We tried to mirror the population and analyses conducted in EPIC-InterAct with those of the published studies reporting an interaction, and we showed comparable characteristics except with one study in which ethnicity was different (an Asian population was examined) (39). However, we cannot exclude possible heterogeneity between studies. This may include differences in study design (only one published study used a case-cohort study design similar to EPIC-InterAct) and unmeasurable inconsistencies in dietary exposures (e.g., food composition, preparation methods, measurement tool used, coding of exposures) between countries within EPIC-InterAct and between EPIC-InterAct and the published studies. Indeed, this was evident for the interaction between CAV2 with total fat and SFAs, which showed center specificity. Within the German centers, an interaction was detected for the Potsdam EPIC-InterAct center but not Heidelberg, resulting in an overall lack of interaction for Germany. However, the percentage of total variation attributable to heterogeneity across the countries within EPIC-InterAct was low to moderate for interactions under the replication model (I2: 14–30%). The consistently null findings across different countries of EPIC-InterAct strengthen the inference from this overall null finding. Another possible contributor to the disparity between results (e.g., relating to TCF7L2 and dietary fiber) may be overestimation by certain estimation parameters (e.g., ORs), which could lead to an inflated difference between fiber categories (54).
The methodologic issues described above highlight difficulties in discerning whether type I error or true heterogeneity underlies the inconsistencies we observed and are similar to those faced in the broader gene-environmental literature (51, 55). For gene-environment interactions, recommendations have been made for improving standards in design, analysis, and reporting, which are also relevant for gene-diet studies (14, 24). For example, Cornelis suggested minimizing publication bias by publishing both positive and negative interaction findings and reporting them in supplemental materials if necessary (14).
Strengths and limitations
A potential limitation of our systematic review is that the heterogeneity between the published studies (i.e., in study design, statistical analysis, and reporting) did not enable a quantitative synthesis (e.g., meta-analysis) or formal statistical evaluation of publication bias, as previously demonstrated by Palla et al. (20). We did, however, use a comprehensive search strategy and attempted to minimize publication bias by contacting authors of studies possibly examining interactions (n = 4).

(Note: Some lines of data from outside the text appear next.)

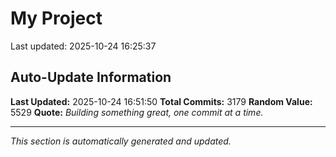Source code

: # My Project


Last updated: 2025-10-24 16:25:37


















































































































































































































































































































































































































































































































































































































































































































































































































































































































































































































































































































































































































































































































































































































































































































































































































































































































































































































































































































































































































































































































































































































































































































































































































































































































































































































































































































































































































































































































































































































































































































































































































































































































































































































































































































































































































































































































## Auto-Update Information

**Last Updated:** 2025-10-24 16:51:50
**Total Commits:** 3179
**Random Value:** 5529
**Quote:** _Building something great, one commit at a time._

---
_This section is automatically generated and updated._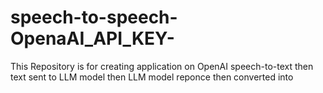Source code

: # speech-to-speech-OpenaAI_API_KEY-
This Repository is for creating application on OpenAI speech-to-text then text sent to LLM model then LLM model reponce then converted into 

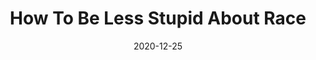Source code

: ---
title: "How To Be Less Stupid About Race"
authors:
    - "Crystal Fleming"
categories: 
    - "race"
link: "https://www.penguinrandomhouse.com/books/575690/how-to-be-less-stupid-about-race-by-crystal-m-fleming/"
date: "2020-12-25"
---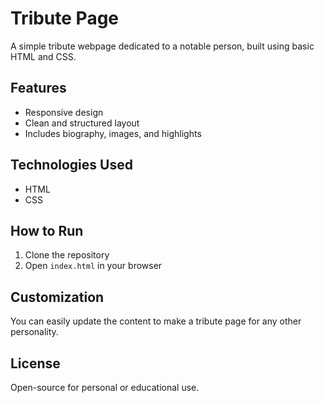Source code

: # Tribute Page

A simple tribute webpage dedicated to a notable person, built using basic HTML and CSS.

## Features

- Responsive design
- Clean and structured layout
- Includes biography, images, and highlights

## Technologies Used

- HTML
- CSS

## How to Run

1. Clone the repository
2. Open `index.html` in your browser

## Customization

You can easily update the content to make a tribute page for any other personality.

## License

Open-source for personal or educational use.
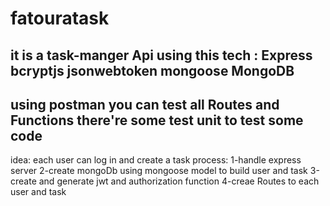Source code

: # fatouratask
it is a task-manger Api using this tech :
Express
bcryptjs
jsonwebtoken
mongoose
MongoDB
-----------
using postman you can test all Routes and Functions 
there're some test unit to test some code
--------------------
idea: each user can log in and create a task
process:
1-handle express server
2-create mongoDb using mongoose model to build user and task
3-create and generate jwt and authorization function
4-creae Routes to each user and task
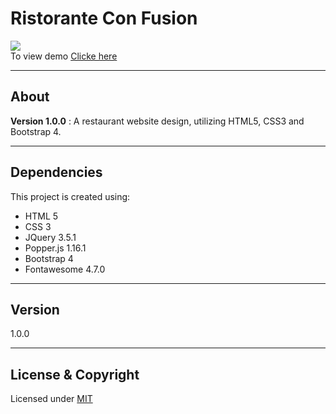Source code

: # Ristorante Con Fusion
![](https://img.shields.io/badge/Status-Complete-green.svg) <br>
To view demo [Clicke here](https://vk0808.github.io/conFusion/index.html)

---

## About
**Version 1.0.0** : 
A restaurant website design, utilizing HTML5, CSS3 and Bootstrap 4.

---

## Dependencies
This project is created using:

* HTML 5
* CSS 3
* JQuery 3.5.1
* Popper.js 1.16.1
* Bootstrap 4
* Fontawesome 4.7.0

---

## Version

1.0.0

---
## License & Copyright
Licensed under [MIT](LICENSE)

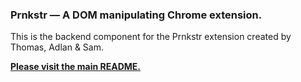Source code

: ### **Prnkstr — A DOM manipulating Chrome extension.**

This is the backend component for the Prnkstr extension created by Thomas, Adlan & Sam.

[**Please visit the main README.**](https://github.com/Trigotometry/prnkstr-extension)
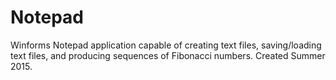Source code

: # Notepad
Winforms Notepad application capable of creating text files, saving/loading text files, and producing sequences of Fibonacci numbers.
Created Summer 2015.
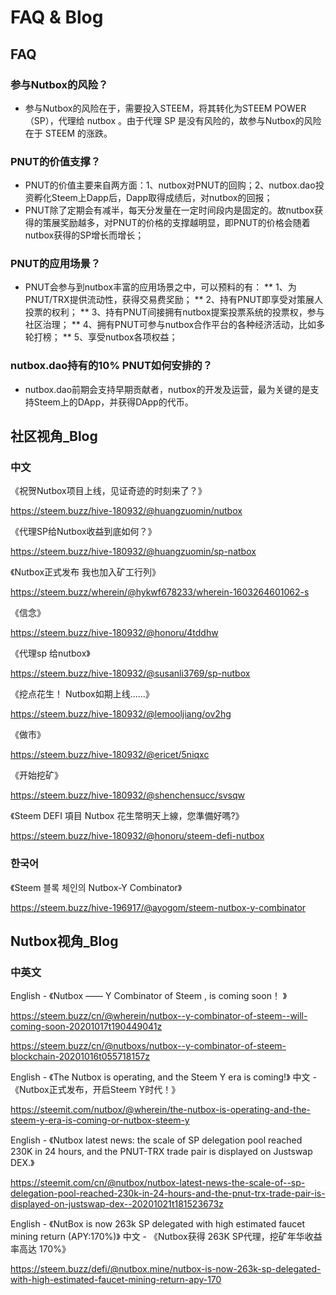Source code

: # FAQ & Blog

## FAQ

### 参与Nutbox的风险？

* 参与Nutbox的风险在于，需要投入STEEM，将其转化为STEEM POWER（SP），代理给 nutbox 。由于代理 SP 是没有风险的，故参与Nutbox的风险在于 STEEM 的涨跌。

### PNUT的价值支撑？

* PNUT的价值主要来自两方面：1、nutbox对PNUT的回购；2、nutbox.dao投资孵化Steem上Dapp后，Dapp取得成绩后，对nutbox的回报；
* PNUT除了定期会有减半，每天分发量在一定时间段内是固定的。故nutbox获得的策展奖励越多，对PNUT的价格的支撑越明显，即PNUT的价格会随着nutbox获得的SP增长而增长；

### PNUT的应用场景？

* PNUT会参与到nutbox丰富的应用场景之中，可以预料的有：
** 1、为PNUT/TRX提供流动性，获得交易费奖励；
** 2、持有PNUT即享受对策展人投票的权利；
** 3、持有PNUT间接拥有nutbox提案投票系统的投票权，参与社区治理；
** 4、拥有PNUT可参与nutbox合作平台的各种经济活动，比如多轮打榜；
** 5、享受nutbox各项权益；

### nutbox.dao持有的10% PNUT如何安排的？

* nutbox.dao前期会支持早期贡献者，nutbox的开发及运营，最为关键的是支持Steem上的DApp，并获得DApp的代币。

## 社区视角_Blog

### 中文

《祝贺Nutbox项目上线，见证奇迹的时刻来了？》

<https://steem.buzz/hive-180932/@huangzuomin/nutbox>

《代理SP给Nutbox收益到底如何？》

<https://steem.buzz/hive-180932/@huangzuomin/sp-natbox>

《Nutbox正式发布 我也加入矿工行列》

<https://steem.buzz/wherein/@hykwf678233/wherein-1603264601062-s>

《信念》

<https://steem.buzz/hive-180932/@honoru/4tddhw>

《代理sp 给nutbox》

<https://steem.buzz/hive-180932/@susanli3769/sp-nutbox>

《挖点花生！ Nutbox如期上线......》

<https://steem.buzz/hive-180932/@lemooljiang/ov2hg>

《做市》

<https://steem.buzz/hive-180932/@ericet/5niqxc>

《开始挖矿》

<https://steem.buzz/hive-180932/@shenchensucc/svsqw>

《Steem DEFI 項目 Nutbox 花生幣明天上線，您準備好嗎?》

<https://steem.buzz/hive-180932/@honoru/steem-defi-nutbox>

### 한국어

《Steem 블록 체인의 Nutbox-Y Combinator》

<https://steem.buzz/hive-196917/@ayogom/steem-nutbox-y-combinator>

## Nutbox视角_Blog

### 中英文

English - 《Nutbox —— Y Combinator of Steem , is coming soon！ 》

<https://steem.buzz/cn/@wherein/nutbox--y-combinator-of-steem--will-coming-soon-20201017t190449041z>

<https://steem.buzz/cn/@nutboxs/nutbox--y-combinator-of-steem-blockchain-20201016t055718157z>

English - 《The Nutbox is operating, and the Steem Y era is coming!》
中文 - 《Nutbox正式发布，开启Steem Y时代！》

<https://steemit.com/nutbox/@wherein/the-nutbox-is-operating-and-the-steem-y-era-is-coming-or-nutbox-steem-y>

English - 《Nutbox latest news: the scale of SP delegation pool reached 230K in 24 hours, and the PNUT-TRX trade pair is displayed on Justswap DEX.》

<https://steemit.com/cn/@nutbox/nutbox-latest-news-the-scale-of--sp-delegation-pool-reached-230k-in-24-hours-and-the-pnut-trx-trade-pair-is-displayed-on-justswap-dex--20201021t181523673z>

English - 《NutBox is now 263k SP delegated with high estimated faucet mining return (APY:170%)》
中文 - 《Nutbox获得 263K SP代理，挖矿年华收益率高达 170%》

<https://steem.buzz/defi/@nutbox.mine/nutbox-is-now-263k-sp-delegated-with-high-estimated-faucet-mining-return-apy-170>
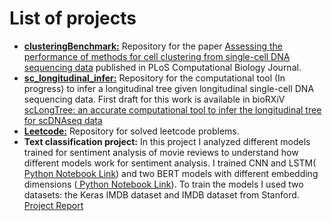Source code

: # List of projects

<ul>
  <li><b><a href="https://github.com/compbiofan/clusteringBenchmark/tree/5b9035b9e4dfeba30b1f6e15370238d0ef6df42e">clusteringBenchmark:</a></b> Repository for the paper <a href="https://journals.plos.org/ploscompbiol/article?id=10.1371/journal.pcbi.1010480">Assessing the performance of methods for cell clustering from single-cell DNA sequencing data</a> published in PLoS Computational Biology Journal. </li>
  <li><b><a href="https://github.com/compbio-mallory/sc_longitudinal_infer/tree/e992e310644fa7892be3425e714c7adf4d628c85">sc_longitudinal_infer:</a></b> Repository for the computational tool (In progress) to infer a longitudinal tree given longitudinal single-cell DNA sequencing data. First draft for this work is available in bioRXiV <a href="https://www.biorxiv.org/content/10.1101/2023.11.11.566680v1">scLongTree: an accurate computational tool to infer the longitudinal tree for scDNAseq data</a></li>
  <li><b><a href="https://github.com/rituparna-13/leetcode/tree/fdc49d51a58b59e8b0ed703787b098d4398d88f0">Leetcode:</a></b> Repository for solved leetcode problems.</li>
  <li><b>Text classification project:</b> In this project I analyzed different models trained for sentiment analysis of movie reviews to understand how different models work for sentiment analysis. I trained CNN and LSTM(<a href="https://colab.research.google.com/drive/1-11kpS9KsdWKdxLCI3nnLSkZ_eH2UxVR?usp=sharing"> Python Notebook Link</a>) and two BERT models with different embedding dimensions (<a href="https://colab.research.google.com/drive/1UHiGTZuwRT3FkveQeZHXwx1ebKu501Jj?usp=sharing"> Python Notebook Link</a>). To train the models I used two datasets: the Keras IMDB dataset and IMDB dataset from Stanford. <a href="https://docs.google.com/document/d/1owesXzVjFWXdpsqmgZEHEGmnTXt1sL_WnlJ7eYG2rxg/edit?usp=sharing"> Project Report</a></li>
</ul>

As the largest study of incident T2D cases (>5 times that of previous studies) with both genetic data as well as measures of self-reported macronutrient intake and objective circulating FAs to date, EPIC-InterAct is well positioned to examine these reported interactions (power calculations available in Supplemental Table 6). The prospective design minimizes the potential bias owing to reverse causality for dietary exposures. In addition, to our knowledge, this is the first study of gene-macronutrient interactions that has investigated the effect of isocaloric macronutrient substitution in the observational setting. This is important for public health interpretation of macronutrient density if total daily energy intake is fixed, because the benefit of decreasing one macronutrient may be dependent on which macronutrient replaces it. Several limitations must be considered while interpreting these results. Our analyses only investigated a select number of interactions that have been reported in the literature. Hence, this does not preclude the possibility that there may be interactions between other dietary factors (including foods and dietary patterns) and other genes or combined gene scores. Moreover, our focus was on examining possible type I error. Given that we did not examine interactions that did not reach statistical significance in published studies (possible type II error), we cannot preclude the presence of genuine interactions among those loci we did not test. Alternative study designs may be better suited to investigate the presence of these interactions (56). Variations in dietary assessment between EPIC-InterAct centers may contribute to potential variation in measurement error for macronutrients. The current literature consists of studies primarily from European populations, which limits the generalizability of our findings.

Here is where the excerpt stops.